So if a user only wanted to use only one search method, is it possible to make an option in the settings on the app to enable/disable action bar icons?

Thanks


----------



## JBirdVegas (Jun 11, 2011)

I've never used ActionBars before but I guess, setVisibility of both to only show one at a time?

http://developer.android.com/reference/android/view/MenuItem.html#setVisible(boolean)
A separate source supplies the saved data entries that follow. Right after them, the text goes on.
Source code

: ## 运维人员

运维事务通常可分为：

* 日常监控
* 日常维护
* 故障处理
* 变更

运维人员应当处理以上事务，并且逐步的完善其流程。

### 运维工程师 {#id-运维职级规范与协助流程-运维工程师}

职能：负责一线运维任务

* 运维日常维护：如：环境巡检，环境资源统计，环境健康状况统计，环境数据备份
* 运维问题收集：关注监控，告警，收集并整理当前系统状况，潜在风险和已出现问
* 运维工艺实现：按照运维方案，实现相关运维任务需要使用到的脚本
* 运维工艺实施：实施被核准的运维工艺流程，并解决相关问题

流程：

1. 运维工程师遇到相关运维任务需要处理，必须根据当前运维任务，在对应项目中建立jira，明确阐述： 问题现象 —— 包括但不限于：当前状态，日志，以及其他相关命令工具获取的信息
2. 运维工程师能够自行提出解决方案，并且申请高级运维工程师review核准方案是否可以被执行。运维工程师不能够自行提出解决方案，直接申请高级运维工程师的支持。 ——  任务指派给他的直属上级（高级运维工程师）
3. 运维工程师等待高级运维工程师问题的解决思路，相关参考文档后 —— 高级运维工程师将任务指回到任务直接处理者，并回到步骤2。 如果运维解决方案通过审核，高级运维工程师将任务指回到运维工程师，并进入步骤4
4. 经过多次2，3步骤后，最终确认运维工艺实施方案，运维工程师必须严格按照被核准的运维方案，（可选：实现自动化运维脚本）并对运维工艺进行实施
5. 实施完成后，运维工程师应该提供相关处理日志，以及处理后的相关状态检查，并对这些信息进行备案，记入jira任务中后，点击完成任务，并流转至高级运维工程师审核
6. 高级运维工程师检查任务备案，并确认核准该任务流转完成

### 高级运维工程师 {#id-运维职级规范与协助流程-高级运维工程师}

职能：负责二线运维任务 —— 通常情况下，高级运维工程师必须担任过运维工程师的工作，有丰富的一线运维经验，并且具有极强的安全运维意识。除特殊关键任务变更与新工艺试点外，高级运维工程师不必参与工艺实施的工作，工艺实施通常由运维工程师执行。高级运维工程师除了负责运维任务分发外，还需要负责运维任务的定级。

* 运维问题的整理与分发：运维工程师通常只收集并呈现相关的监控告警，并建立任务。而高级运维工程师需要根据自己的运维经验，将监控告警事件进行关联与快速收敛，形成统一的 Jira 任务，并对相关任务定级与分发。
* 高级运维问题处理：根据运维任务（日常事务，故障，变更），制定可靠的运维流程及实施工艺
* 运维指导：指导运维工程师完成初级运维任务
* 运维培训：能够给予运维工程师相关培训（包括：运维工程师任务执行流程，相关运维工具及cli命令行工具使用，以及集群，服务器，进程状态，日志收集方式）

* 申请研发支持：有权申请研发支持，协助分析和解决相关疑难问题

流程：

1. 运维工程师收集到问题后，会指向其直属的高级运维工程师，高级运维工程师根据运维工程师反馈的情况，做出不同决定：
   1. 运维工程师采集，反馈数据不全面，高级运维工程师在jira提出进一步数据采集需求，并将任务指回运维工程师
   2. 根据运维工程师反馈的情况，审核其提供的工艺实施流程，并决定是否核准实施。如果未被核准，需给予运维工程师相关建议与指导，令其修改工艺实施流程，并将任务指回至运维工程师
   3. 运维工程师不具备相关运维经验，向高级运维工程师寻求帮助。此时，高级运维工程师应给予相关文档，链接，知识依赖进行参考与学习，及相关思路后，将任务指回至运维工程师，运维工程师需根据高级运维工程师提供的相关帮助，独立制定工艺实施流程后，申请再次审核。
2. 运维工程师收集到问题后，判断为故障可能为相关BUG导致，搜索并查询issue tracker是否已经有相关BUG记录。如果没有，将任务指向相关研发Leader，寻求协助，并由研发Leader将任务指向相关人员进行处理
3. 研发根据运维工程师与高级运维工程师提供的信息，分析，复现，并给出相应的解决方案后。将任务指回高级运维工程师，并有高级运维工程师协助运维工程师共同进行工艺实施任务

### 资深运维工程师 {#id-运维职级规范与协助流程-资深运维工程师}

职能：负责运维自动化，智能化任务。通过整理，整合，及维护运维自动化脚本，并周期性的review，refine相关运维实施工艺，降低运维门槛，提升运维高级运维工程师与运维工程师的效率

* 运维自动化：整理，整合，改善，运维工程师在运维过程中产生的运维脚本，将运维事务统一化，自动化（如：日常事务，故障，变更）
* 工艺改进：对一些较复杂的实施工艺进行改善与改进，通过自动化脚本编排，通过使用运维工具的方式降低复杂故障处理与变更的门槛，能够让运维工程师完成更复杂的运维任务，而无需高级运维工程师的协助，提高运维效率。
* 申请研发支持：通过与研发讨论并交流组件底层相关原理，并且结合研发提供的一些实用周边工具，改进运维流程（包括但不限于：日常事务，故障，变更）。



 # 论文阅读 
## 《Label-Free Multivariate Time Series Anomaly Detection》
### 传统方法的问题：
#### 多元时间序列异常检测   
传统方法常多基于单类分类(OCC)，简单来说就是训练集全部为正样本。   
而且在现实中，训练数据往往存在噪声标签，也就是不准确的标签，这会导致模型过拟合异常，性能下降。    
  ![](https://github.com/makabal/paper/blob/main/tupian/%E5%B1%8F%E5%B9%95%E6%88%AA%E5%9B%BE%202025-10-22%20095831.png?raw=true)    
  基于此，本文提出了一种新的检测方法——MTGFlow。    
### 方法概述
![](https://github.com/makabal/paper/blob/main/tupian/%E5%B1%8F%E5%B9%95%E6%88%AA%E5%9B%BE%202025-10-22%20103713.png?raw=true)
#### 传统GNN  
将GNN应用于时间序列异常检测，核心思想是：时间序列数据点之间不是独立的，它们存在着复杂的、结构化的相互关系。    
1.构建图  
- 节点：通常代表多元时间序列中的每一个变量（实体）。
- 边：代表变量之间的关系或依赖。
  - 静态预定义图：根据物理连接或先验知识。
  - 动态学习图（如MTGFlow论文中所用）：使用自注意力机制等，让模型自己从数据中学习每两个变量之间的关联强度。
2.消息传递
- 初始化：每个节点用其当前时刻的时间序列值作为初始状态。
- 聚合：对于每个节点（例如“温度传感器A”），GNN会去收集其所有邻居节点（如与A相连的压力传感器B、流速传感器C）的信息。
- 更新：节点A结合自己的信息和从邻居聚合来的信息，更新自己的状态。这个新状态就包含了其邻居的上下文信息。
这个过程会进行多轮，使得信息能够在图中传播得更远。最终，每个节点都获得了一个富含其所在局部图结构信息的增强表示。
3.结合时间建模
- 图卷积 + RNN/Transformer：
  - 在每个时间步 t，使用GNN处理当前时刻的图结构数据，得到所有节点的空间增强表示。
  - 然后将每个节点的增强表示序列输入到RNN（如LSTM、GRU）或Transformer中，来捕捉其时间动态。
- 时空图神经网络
After quickly looking through the APIs I think I need to try the action bar lol


----------



## ermacwins (Jan 19, 2012)

JBirdVegas said:


> I've never used ActionBars before but I guess, setVisibility of both to only show one at a time?
> 
> http://developer.and...Visible(boolean)
> 
> After quickly looking through the APIs I think I need to try the action bar lol


Thanks but when you say at one at a time, can the icons in the action bar be toggled to show/hide anytime via settings?


----------



## JBirdVegas (Jun 11, 2011)

Check this out: http://stackoverflow.com/questions/8279981/how-can-i-change-action-bar-actions-dynamically

You treat the action bar as a menu. So when we want to change the list of buttons we invalidateOptionsMenu() then override onCreateOptionsMenu/onPrepareOptionsMenu there you can decide what icons you want to show.


----------